What the exercise asks:
Report only the number of lines in the following entries where the word "entity" occurs.

[Saved entries]
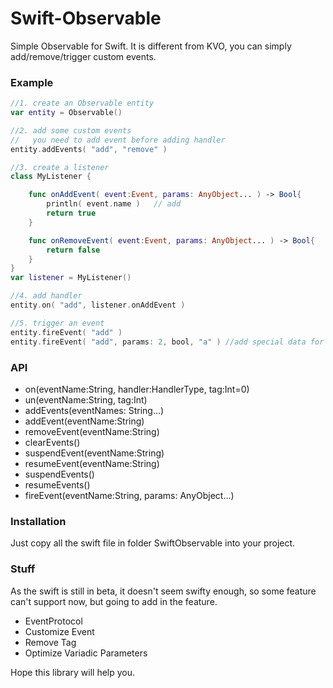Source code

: Swift-Observable
================

Simple Observable for Swift. It is different from KVO, you can simply add/remove/trigger custom events.

### Example
```swift
//1. create an Observable entity
var entity = Observable()

//2. add some custom events
//   you need to add event before adding handler
entity.addEvents( "add", "remove" ) 

//3. create a listener
class MyListener {

    func onAddEvent( event:Event, params: AnyObject... ) -> Bool{
        println( event.name )   // add
        return true
    }

    func onRemoveEvent( event:Event, params: AnyObject... ) -> Bool{
        return false
    }
}
var listener = MyListener()

//4. add handler
entity.on( "add", listener.onAddEvent )

//5. trigger an event
entity.fireEvent( "add" )
entity.fireEvent( "add", params: 2, bool, "a" ) //add special data for this event
```

### API

- on(eventName:String, handler:HandlerType, tag:Int=0)
- un(eventName:String, tag:Int)
- addEvents(eventNames: String...)
- addEvent(eventName:String)
- removeEvent(eventName:String)
- clearEvents()
- suspendEvent(eventName:String)
- resumeEvent(eventName:String)
- suspendEvents()
- resumeEvents()
- fireEvent(eventName:String, params: AnyObject...)

### Installation
Just copy all the swift file in folder SwiftObservable into your project.


### Stuff
As the swift is still in beta, it doesn't seem swifty enough, so some feature can't support now, but going to add in the feature.

- EventProtocol
- Customize Event
- Remove Tag
- Optimize Variadic Parameters 



Hope this library will help you.


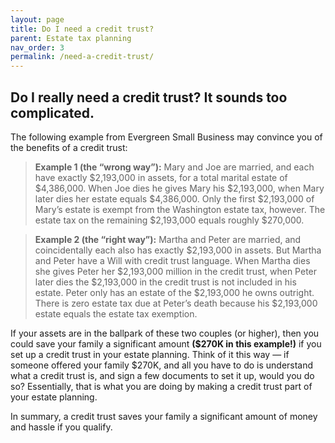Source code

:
 ```yaml
---
layout: page
title: Do I need a credit trust? 
parent: Estate tax planning
nav_order: 3
permalink: /need-a-credit-trust/
---
```


<h2>Do I really need a credit trust? It sounds too complicated. </h2>
The following example from Evergreen Small Business may convince you of the benefits of a credit trust:

> **Example 1 (the “wrong way”):** Mary and Joe are married, and each have exactly $2,193,000 in assets, for a total marital estate of  $4,386,000. When Joe dies he gives Mary his $2,193,000, when Mary later dies her estate equals $4,386,000.  Only the first $2,193,000 of Mary’s estate is exempt from the Washington estate tax, however. The estate tax on the remaining $2,193,000 equals roughly $270,000.

> **Example 2 (the “right way”):** Martha and Peter are married, and coincidentally each also has exactly $2,193,000 in assets.  But Martha and Peter have a Will with credit trust language. When Martha dies she gives Peter her $2,193,000 million in the credit trust, when Peter later dies the $2,193,000 in the credit trust is not included in his estate.  Peter only has an estate of the $2,193,000 he owns outright.  There is zero estate tax due at Peter’s death because  his $2,193,000 estate equals the estate tax exemption.

If your assets are in the ballpark of these two couples (or higher), then you could save your family a significant amount **($270K in this example!)** if you set up a credit trust in your estate planning. Think of it this way — if someone offered your family $270K, and all you have to do is understand what a credit trust is, and sign a few documents to set it up, would you do so? Essentially, that is what you are doing by making a credit trust part of your estate planning.

In summary, a credit trust saves your family a significant amount of money and hassle if you qualify.
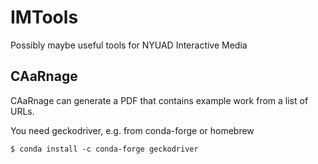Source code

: # IMTools
Possibly maybe useful tools for NYUAD Interactive Media

## CAaRnage
CAaRnage can generate a PDF that contains example work from a list of URLs.

You need geckodriver, e.g. from conda-forge or homebrew

```$ conda install -c conda-forge geckodriver```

Problem solution:
6